### Data for the task
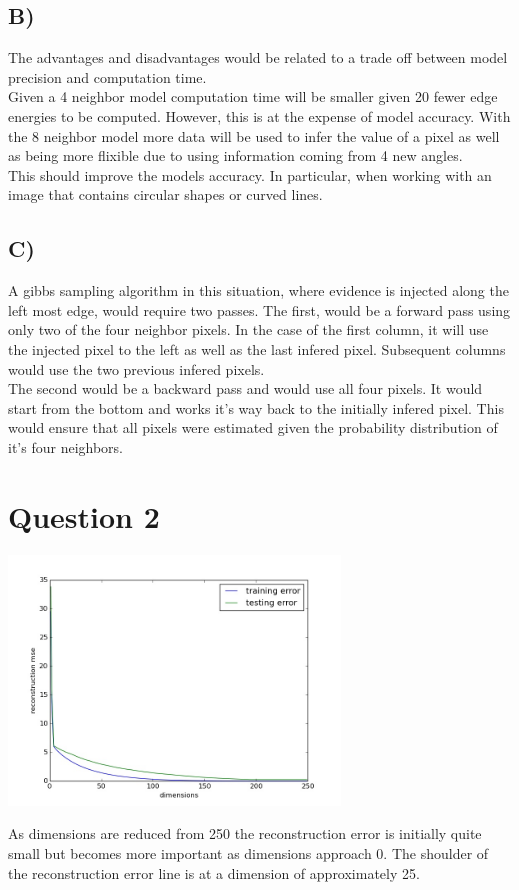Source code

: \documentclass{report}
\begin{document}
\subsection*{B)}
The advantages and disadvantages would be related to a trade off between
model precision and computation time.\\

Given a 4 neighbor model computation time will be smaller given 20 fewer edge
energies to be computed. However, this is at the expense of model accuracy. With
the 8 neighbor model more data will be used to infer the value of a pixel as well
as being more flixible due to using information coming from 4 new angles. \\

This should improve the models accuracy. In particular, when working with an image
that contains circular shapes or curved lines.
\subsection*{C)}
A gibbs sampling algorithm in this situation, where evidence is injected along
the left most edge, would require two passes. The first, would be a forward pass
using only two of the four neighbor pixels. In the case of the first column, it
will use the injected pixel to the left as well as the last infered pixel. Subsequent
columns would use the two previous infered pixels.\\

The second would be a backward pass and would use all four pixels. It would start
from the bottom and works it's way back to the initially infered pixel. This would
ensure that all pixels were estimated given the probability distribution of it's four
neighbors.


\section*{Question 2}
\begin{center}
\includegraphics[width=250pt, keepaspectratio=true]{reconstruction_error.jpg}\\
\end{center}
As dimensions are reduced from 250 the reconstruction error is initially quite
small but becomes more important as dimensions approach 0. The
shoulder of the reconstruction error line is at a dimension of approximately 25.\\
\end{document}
* * *
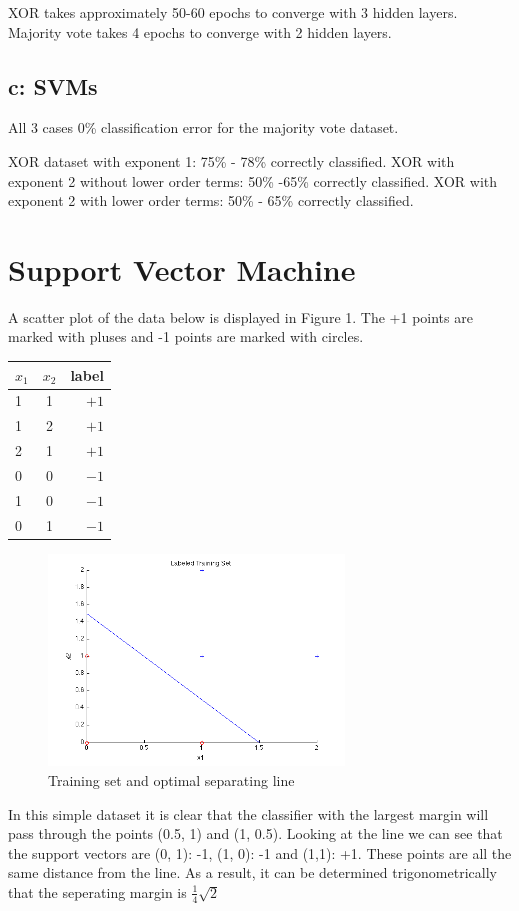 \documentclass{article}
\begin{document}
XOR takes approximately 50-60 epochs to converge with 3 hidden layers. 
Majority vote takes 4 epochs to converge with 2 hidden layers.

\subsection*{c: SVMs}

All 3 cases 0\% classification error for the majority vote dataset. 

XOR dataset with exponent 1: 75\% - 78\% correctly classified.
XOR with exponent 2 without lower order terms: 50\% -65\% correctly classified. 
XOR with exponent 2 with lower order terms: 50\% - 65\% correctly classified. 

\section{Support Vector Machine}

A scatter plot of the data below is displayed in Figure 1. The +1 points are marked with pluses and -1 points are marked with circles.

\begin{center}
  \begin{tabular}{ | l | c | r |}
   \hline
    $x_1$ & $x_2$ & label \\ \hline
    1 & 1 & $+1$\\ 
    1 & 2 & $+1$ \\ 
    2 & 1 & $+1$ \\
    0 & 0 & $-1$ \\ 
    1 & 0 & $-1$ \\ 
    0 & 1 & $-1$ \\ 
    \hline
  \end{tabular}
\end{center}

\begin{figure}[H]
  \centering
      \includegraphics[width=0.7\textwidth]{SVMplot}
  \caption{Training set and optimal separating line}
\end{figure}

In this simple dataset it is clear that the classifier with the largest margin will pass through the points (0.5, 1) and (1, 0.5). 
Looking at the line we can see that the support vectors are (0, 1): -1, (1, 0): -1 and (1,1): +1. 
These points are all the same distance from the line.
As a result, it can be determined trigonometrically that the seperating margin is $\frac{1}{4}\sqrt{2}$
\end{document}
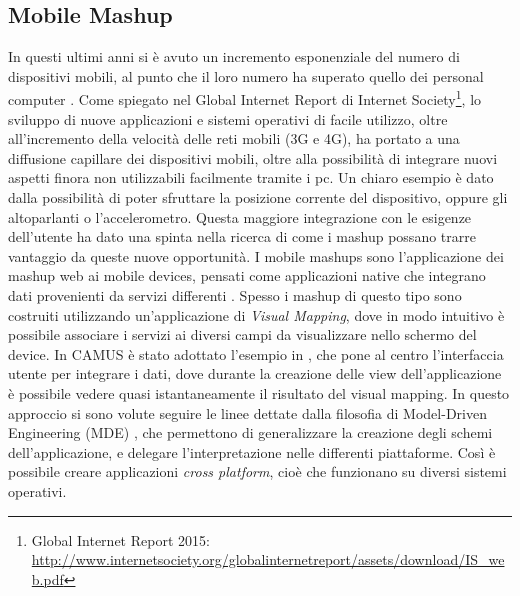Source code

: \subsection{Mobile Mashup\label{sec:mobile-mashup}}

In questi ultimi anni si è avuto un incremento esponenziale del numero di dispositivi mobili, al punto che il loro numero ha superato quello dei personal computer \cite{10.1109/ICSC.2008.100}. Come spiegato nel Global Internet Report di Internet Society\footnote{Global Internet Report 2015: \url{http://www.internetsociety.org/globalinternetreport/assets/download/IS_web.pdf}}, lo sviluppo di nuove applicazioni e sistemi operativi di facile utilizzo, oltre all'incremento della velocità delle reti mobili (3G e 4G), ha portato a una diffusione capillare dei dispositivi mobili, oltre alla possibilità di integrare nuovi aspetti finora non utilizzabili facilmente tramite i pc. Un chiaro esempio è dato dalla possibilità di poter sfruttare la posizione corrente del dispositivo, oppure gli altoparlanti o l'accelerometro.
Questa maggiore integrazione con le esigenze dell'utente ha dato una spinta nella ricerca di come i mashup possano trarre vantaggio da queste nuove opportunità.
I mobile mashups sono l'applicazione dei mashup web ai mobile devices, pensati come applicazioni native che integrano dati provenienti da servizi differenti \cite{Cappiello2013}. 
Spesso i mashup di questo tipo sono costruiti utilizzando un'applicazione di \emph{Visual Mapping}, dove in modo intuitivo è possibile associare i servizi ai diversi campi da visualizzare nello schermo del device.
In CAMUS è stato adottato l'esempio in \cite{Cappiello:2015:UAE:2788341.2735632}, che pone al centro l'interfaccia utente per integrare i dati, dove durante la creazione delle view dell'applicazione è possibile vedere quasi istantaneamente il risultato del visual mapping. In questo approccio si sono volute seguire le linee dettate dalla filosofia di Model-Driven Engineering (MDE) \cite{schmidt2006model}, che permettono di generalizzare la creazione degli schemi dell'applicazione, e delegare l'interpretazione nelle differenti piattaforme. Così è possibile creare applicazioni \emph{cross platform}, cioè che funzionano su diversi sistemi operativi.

### Exercise brief
Show every line of the data that includes the string "takes".

### Result below
XOR takes approximately 50-60 epochs to converge with 3 hidden layers. 
Majority vote takes 4 epochs to converge with 2 hidden layers.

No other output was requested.